■ Activity: Transcribe the data below verbatim from the line with "CollegeBot is a" to the line with "When a user". Include both of those lines.

[Saved data entries]
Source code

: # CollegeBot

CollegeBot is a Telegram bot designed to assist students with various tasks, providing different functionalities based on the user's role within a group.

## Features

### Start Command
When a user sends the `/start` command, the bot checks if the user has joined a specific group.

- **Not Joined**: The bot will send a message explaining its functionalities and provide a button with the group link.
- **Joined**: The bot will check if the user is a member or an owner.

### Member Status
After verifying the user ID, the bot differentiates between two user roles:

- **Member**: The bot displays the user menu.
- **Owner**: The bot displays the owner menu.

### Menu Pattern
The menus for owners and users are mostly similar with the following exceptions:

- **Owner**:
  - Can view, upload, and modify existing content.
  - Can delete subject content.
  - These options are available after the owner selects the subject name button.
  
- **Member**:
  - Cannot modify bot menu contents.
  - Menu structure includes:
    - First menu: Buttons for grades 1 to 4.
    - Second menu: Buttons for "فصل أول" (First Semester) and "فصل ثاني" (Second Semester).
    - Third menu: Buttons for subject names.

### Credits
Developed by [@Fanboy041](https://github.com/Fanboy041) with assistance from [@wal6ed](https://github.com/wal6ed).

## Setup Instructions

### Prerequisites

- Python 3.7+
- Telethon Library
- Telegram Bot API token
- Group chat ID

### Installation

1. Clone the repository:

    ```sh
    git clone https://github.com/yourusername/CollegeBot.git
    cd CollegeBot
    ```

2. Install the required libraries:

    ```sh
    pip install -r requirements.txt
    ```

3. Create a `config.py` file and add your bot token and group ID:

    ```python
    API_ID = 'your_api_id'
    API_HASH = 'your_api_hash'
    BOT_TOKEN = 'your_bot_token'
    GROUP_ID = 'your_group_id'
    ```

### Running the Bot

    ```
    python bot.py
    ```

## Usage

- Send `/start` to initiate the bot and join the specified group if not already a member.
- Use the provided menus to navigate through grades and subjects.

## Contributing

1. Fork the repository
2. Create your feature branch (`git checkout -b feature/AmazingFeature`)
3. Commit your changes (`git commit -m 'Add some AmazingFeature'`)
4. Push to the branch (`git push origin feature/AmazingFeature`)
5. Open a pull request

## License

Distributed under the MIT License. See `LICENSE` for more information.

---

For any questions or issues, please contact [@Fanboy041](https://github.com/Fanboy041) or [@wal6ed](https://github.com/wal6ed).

---

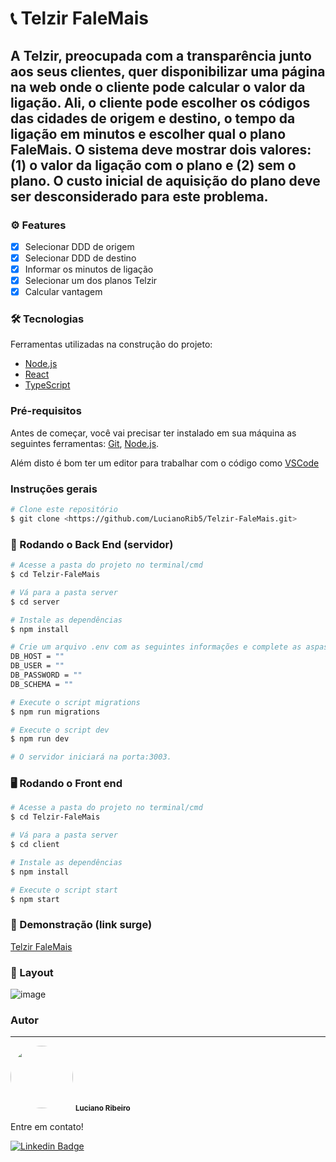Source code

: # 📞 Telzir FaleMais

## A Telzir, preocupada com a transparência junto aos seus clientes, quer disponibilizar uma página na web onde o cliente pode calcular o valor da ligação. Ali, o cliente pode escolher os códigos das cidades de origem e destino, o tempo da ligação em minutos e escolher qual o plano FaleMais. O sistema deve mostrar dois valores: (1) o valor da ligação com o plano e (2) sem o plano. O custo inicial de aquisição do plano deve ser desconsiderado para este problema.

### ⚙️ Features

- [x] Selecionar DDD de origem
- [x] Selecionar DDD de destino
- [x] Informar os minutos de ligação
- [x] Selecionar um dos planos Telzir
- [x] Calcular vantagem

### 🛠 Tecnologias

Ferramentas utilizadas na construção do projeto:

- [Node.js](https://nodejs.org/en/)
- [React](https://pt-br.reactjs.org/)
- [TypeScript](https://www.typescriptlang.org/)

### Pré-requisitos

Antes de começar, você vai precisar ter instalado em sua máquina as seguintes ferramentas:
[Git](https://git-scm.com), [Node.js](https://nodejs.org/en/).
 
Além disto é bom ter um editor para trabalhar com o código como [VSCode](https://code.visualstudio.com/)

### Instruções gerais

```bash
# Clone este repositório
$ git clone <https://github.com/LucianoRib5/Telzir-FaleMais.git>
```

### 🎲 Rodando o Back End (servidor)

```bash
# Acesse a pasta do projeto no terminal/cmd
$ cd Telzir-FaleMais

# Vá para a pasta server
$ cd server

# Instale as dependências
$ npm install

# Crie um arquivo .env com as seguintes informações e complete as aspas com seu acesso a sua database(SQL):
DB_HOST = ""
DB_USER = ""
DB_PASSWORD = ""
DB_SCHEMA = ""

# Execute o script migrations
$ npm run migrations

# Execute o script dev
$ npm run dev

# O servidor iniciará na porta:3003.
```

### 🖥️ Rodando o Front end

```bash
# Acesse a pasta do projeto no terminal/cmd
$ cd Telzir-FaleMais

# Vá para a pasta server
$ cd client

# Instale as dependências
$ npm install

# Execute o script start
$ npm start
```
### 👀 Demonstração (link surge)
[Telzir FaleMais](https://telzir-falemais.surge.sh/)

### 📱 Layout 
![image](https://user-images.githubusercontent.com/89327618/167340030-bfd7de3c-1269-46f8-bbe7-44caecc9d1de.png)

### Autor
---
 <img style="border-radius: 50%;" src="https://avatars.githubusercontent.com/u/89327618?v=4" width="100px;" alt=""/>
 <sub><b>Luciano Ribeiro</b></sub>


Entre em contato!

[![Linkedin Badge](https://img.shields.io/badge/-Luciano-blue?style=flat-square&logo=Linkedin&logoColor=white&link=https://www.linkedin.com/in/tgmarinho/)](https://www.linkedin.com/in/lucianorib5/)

--

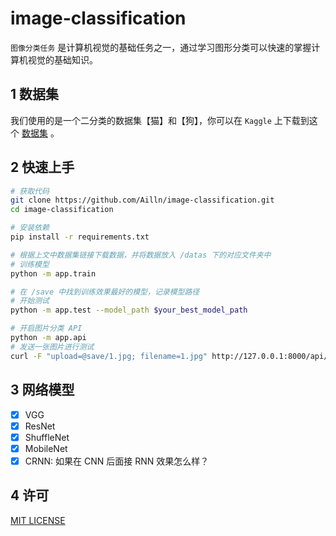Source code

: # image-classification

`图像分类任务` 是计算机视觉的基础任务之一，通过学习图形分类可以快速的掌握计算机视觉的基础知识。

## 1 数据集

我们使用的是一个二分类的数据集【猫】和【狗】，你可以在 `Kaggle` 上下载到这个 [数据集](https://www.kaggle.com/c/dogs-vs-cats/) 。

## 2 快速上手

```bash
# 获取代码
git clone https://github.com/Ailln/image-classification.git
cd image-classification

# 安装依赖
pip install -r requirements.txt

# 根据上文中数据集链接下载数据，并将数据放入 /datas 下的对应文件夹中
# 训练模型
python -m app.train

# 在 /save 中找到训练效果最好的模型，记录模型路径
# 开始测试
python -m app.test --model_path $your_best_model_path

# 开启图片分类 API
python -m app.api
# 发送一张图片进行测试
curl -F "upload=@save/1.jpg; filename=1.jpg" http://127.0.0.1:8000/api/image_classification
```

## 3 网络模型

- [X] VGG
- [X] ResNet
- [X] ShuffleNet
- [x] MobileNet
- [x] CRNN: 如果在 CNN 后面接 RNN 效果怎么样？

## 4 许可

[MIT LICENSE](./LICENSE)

■ Task response:
CollegeBot is a Telegram bot designed to assist students with various tasks, providing different functionalities based on the user's role within a group.

## Features

### Start Command
When a user sends the `/start` command, the bot checks if the user has joined a specific group.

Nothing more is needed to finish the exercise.